> _Action item_
In the material below, tally the lines that include the string "selected", then write down only the total.
-------------------------
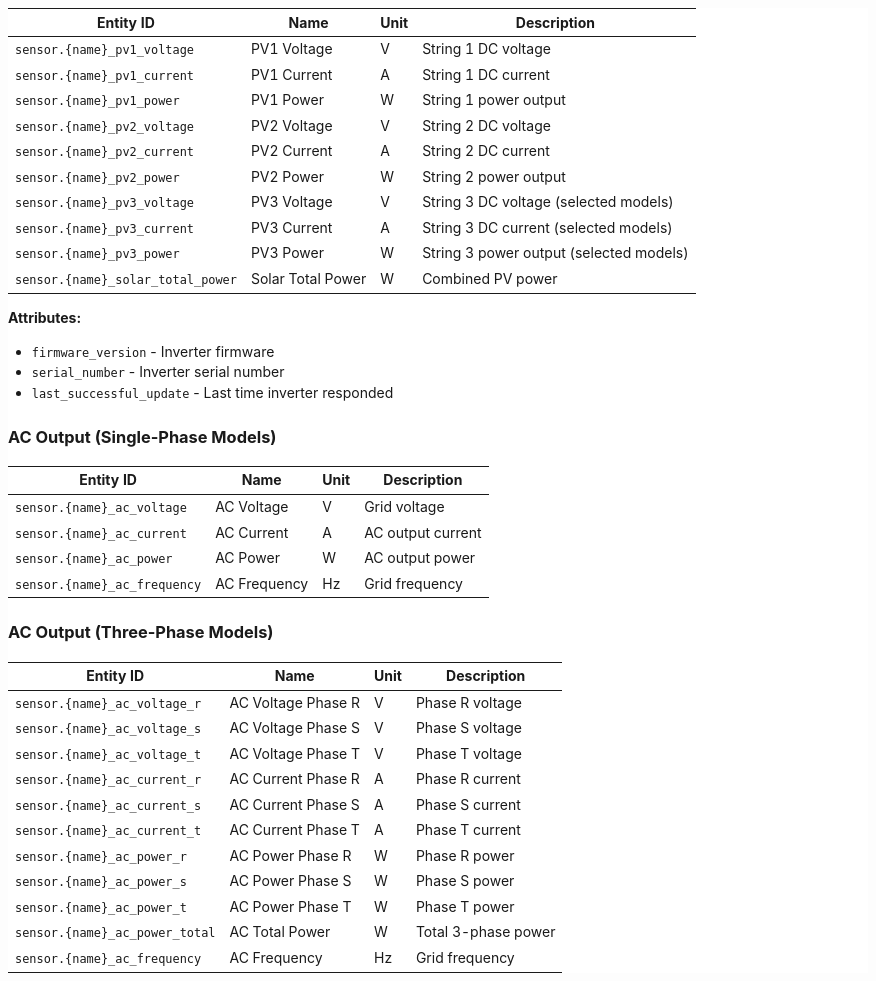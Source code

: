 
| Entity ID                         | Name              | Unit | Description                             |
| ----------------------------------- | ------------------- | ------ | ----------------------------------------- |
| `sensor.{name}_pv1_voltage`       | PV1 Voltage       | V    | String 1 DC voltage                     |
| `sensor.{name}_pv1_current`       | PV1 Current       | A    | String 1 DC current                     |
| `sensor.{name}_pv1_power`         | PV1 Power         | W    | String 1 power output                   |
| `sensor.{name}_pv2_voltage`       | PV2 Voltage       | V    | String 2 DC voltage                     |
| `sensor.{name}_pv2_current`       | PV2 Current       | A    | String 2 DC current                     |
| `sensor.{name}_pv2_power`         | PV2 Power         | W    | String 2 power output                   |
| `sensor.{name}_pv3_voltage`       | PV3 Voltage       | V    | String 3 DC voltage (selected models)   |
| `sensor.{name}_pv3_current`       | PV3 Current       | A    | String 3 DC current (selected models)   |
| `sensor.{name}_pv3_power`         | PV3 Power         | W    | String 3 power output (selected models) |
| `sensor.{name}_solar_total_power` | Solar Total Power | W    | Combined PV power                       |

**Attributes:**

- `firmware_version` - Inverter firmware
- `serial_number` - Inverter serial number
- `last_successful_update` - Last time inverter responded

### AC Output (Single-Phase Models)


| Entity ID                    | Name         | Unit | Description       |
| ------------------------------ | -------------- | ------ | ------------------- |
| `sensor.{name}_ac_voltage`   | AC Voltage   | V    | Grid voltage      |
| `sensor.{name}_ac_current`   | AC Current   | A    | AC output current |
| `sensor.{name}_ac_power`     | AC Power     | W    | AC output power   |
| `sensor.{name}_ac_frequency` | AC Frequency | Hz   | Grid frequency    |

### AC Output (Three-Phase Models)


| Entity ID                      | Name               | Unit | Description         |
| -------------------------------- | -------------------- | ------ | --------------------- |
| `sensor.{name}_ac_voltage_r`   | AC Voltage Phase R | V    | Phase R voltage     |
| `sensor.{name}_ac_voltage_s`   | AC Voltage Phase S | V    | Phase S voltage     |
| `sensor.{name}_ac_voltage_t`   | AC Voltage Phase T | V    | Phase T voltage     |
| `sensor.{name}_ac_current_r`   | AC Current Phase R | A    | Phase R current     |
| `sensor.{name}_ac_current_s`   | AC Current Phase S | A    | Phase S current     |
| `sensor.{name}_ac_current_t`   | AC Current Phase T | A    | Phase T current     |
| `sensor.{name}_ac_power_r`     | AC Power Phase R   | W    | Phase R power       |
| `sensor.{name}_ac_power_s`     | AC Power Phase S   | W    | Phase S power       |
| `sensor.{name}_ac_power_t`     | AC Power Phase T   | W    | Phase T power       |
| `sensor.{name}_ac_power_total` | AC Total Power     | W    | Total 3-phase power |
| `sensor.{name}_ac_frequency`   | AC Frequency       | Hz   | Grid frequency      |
-------------------------
> _Task result_
3